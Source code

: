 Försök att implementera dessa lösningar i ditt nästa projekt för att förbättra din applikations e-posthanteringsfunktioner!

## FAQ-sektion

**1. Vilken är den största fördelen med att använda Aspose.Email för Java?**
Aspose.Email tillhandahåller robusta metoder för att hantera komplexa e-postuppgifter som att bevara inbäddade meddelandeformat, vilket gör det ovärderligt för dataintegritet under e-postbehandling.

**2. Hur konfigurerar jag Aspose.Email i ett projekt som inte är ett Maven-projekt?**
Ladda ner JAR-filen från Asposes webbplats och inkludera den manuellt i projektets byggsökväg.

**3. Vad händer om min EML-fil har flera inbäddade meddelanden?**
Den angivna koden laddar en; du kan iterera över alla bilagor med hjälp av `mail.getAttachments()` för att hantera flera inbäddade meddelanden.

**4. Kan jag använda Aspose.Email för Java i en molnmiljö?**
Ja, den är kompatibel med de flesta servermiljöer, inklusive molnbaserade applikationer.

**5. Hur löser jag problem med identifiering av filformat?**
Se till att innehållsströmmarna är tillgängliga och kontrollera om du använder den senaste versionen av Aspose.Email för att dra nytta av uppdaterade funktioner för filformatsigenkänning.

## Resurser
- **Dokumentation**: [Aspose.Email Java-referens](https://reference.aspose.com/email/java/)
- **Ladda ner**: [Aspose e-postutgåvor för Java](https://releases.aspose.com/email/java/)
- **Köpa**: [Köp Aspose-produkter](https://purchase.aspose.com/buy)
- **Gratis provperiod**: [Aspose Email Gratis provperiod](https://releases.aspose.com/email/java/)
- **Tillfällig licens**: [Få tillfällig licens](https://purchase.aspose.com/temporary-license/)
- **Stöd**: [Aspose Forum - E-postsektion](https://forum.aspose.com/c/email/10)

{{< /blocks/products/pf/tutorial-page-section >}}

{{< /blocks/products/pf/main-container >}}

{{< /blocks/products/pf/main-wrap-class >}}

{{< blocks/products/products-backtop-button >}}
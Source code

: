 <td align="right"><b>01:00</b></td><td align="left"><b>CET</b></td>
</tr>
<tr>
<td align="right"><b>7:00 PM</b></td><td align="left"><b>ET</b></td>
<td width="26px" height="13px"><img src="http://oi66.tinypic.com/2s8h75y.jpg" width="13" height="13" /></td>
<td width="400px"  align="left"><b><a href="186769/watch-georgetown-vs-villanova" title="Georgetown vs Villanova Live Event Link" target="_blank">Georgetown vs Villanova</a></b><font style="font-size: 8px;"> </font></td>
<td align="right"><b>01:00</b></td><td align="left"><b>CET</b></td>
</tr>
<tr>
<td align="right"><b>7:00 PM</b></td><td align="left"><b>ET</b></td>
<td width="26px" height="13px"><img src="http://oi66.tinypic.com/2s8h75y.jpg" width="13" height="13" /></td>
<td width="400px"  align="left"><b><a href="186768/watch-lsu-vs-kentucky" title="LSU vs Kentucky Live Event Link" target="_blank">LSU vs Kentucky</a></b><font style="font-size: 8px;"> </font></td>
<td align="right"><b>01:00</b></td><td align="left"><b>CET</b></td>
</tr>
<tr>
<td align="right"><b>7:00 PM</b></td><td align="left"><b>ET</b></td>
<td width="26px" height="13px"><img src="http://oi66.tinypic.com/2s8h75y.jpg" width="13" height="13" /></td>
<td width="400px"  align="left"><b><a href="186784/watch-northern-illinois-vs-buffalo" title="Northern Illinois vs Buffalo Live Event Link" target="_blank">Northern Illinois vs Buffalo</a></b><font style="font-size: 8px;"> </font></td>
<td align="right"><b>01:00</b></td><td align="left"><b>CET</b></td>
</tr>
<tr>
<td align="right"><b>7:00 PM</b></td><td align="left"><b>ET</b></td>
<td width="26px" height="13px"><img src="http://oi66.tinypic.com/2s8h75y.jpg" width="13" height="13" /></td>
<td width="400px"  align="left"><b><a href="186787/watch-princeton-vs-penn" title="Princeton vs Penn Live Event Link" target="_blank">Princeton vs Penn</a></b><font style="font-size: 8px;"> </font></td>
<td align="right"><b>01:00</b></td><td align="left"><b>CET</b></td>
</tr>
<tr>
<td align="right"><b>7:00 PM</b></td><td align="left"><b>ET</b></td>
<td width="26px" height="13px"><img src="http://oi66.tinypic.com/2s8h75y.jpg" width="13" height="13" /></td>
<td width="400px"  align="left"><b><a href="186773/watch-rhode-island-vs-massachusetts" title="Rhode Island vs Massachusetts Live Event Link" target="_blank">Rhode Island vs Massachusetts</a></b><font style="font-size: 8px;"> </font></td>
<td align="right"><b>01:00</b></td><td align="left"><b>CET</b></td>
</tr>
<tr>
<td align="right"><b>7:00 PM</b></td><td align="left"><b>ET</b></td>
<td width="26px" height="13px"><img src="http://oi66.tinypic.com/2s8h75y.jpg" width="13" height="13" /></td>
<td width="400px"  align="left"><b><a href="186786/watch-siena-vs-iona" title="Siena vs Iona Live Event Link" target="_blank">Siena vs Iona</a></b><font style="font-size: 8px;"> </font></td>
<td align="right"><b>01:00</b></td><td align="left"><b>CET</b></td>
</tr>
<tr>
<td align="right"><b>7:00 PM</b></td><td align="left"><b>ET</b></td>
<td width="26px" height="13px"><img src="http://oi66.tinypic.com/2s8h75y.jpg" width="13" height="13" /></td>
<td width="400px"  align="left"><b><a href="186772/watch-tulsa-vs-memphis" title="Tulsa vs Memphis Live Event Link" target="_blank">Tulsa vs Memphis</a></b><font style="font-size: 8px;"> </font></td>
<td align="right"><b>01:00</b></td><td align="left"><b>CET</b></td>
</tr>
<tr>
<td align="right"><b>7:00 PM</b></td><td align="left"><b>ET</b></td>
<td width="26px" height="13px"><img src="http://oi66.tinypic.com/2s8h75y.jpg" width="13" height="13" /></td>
◆ ◆ ◆ ◆
**Problem requirements**:
Each line of the material above that includes the word "blocks" counts once; give the total number alone.

**Output for this exercise**:
4